I suppose the most vivid interpretation of Pennsylvania railroading to me would be reenacting what I saw from my bedroom window on Baldwin Road in Hays every night - a B&O E or F lashup hauling freight trains on the Streets Run line to Library and Wheeling from Glenwood yard with the bay window caboose marker lights twinkling their way into the night past the F W Scott store and on up the valley.
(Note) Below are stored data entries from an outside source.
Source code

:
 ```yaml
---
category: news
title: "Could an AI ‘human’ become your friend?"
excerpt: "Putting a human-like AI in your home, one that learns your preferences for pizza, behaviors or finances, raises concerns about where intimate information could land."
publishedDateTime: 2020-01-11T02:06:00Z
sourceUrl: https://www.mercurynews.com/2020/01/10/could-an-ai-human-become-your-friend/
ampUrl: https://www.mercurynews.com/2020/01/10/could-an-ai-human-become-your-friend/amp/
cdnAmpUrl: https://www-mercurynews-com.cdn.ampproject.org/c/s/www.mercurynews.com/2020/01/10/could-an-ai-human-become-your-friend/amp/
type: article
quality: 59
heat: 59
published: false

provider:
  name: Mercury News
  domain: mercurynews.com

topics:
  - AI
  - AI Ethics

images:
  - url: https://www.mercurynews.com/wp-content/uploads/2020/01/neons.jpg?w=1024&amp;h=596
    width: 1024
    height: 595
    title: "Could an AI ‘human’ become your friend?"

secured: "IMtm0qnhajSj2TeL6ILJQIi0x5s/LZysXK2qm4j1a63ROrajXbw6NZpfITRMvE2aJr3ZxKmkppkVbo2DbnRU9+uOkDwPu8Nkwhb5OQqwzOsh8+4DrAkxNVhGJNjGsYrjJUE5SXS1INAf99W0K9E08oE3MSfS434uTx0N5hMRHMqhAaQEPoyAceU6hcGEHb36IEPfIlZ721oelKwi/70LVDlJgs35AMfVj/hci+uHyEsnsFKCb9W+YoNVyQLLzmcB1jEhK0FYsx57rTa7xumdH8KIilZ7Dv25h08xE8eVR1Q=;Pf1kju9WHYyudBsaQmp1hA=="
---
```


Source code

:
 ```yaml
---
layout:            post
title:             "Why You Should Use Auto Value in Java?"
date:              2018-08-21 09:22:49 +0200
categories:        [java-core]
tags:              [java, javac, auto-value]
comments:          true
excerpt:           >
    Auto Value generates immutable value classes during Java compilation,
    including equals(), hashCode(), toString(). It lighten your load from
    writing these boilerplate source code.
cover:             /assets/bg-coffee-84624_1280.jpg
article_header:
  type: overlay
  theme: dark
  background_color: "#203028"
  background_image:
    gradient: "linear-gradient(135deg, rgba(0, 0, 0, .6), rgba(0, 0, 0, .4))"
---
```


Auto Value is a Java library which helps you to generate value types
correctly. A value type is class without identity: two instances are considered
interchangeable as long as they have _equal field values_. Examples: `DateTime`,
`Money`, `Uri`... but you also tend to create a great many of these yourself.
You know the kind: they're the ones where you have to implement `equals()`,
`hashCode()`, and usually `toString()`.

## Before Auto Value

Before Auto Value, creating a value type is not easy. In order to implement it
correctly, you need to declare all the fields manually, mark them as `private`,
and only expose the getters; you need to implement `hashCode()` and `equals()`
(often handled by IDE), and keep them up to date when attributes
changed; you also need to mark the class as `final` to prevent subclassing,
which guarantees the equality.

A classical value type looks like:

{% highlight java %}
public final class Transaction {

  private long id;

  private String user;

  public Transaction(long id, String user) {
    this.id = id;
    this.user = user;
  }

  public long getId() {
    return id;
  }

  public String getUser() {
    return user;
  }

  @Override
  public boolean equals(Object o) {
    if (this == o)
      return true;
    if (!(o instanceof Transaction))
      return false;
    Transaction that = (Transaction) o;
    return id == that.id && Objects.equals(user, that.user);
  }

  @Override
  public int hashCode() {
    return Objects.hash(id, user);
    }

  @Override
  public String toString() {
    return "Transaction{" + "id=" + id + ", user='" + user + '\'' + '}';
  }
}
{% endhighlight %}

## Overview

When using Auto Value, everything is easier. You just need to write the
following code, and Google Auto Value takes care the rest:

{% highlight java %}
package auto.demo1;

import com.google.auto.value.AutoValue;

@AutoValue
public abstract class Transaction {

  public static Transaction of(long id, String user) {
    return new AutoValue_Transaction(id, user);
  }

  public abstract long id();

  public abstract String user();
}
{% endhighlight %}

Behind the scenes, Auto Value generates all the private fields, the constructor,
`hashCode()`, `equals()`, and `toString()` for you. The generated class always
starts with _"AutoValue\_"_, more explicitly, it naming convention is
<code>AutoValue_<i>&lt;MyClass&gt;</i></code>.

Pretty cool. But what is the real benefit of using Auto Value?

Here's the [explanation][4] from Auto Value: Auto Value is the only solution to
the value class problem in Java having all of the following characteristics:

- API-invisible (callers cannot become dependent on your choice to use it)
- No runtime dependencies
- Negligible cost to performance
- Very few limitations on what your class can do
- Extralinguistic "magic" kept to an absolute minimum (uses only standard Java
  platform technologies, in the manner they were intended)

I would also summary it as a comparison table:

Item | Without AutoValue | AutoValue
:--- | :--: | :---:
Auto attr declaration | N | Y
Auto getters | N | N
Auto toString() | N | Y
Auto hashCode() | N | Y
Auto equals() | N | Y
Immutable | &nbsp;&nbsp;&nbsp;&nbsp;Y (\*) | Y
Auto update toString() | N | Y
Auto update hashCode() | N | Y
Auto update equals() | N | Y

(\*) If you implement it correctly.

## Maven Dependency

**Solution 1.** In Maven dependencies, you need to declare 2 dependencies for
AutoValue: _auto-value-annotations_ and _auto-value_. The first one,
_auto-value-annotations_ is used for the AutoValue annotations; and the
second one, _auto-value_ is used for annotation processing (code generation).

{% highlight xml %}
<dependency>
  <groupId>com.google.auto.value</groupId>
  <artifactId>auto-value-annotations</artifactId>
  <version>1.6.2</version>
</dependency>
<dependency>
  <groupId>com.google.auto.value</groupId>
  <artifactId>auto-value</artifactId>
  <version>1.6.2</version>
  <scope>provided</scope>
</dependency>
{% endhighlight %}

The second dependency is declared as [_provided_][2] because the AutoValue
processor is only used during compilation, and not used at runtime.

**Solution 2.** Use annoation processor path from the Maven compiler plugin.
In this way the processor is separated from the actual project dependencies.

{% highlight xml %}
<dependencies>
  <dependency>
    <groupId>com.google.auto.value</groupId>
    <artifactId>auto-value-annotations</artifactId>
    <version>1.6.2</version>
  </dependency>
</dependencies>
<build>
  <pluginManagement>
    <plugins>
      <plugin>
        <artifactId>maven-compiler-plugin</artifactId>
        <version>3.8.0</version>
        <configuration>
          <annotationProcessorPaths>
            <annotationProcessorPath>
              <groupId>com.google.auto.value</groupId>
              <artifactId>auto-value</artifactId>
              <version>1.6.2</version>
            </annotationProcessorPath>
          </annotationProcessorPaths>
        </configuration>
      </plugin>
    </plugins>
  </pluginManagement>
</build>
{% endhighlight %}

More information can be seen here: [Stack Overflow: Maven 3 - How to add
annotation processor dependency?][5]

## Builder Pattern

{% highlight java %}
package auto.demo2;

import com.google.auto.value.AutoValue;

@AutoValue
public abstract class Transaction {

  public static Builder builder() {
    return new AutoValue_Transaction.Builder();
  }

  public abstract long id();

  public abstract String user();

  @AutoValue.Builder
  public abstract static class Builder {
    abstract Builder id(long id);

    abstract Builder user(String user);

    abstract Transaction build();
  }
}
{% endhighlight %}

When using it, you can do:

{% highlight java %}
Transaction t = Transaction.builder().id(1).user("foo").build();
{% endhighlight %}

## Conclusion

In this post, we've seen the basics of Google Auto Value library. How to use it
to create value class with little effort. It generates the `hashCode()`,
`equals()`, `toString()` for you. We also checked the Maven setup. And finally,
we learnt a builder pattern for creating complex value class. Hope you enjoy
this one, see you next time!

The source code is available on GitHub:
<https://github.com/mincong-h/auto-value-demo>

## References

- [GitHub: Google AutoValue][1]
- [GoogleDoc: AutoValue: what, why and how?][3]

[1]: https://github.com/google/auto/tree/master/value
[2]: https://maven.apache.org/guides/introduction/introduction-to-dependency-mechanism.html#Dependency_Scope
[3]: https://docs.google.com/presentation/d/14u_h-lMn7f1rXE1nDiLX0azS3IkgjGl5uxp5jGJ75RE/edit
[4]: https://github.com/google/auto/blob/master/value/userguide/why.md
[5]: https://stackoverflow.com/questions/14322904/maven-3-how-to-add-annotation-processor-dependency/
Any static display in bright light just wouldn't have the same impact.

Dave



irondave@bellsouth.net


  
 
 Post subject: Re: "If You Had to Assemble a Collecting Plan...
PostPosted: Mon Nov 25, 2002 10:39 pm 

> Suggest: freight cars and/or cabooses from under- represented railroads with substantial Pennsylvania presence, i.e B&O, CNJ, DL&W.

a stock car would be nice to help round out the freight car types, and few more hoppers given the importance of coal in Pennsylvania's rail history

an early Erie-built G.E. diesel, preferably a "mainline" 44 ton unit. I wonder if any of the ex-PRR units is still extant?

since you have decided to stick to "steam roads", how about one of the big Brill gas-electric "doodlebugs" to represent a major Pennsylvania railcar manufacturer. There are still a few around.

pjslks@ix.netcom.com


  
 
 Post subject: PRR 44-tonners
PostPosted: Mon Nov 25, 2002 11:38 pm 

> an early Erie-built G.E. diesel, preferably
> a "mainline" 44 ton unit. I wonder
> if any of the ex-PRR units is still extant?

Across the street at the Strasburg RR. Still in use, although it could come close to retirement with no warning.

lner4472@bcpl.net


  
 
 Post subject: Re: "If You Had to Assemble a Collecting Plan...
PostPosted: Mon Nov 25, 2002 11:43 pm 

How about a Vulcan 0-4-0T or 0-6-0T. I realize that they are butt-ugly but they were built in PA and used extensively in the PA coal fields.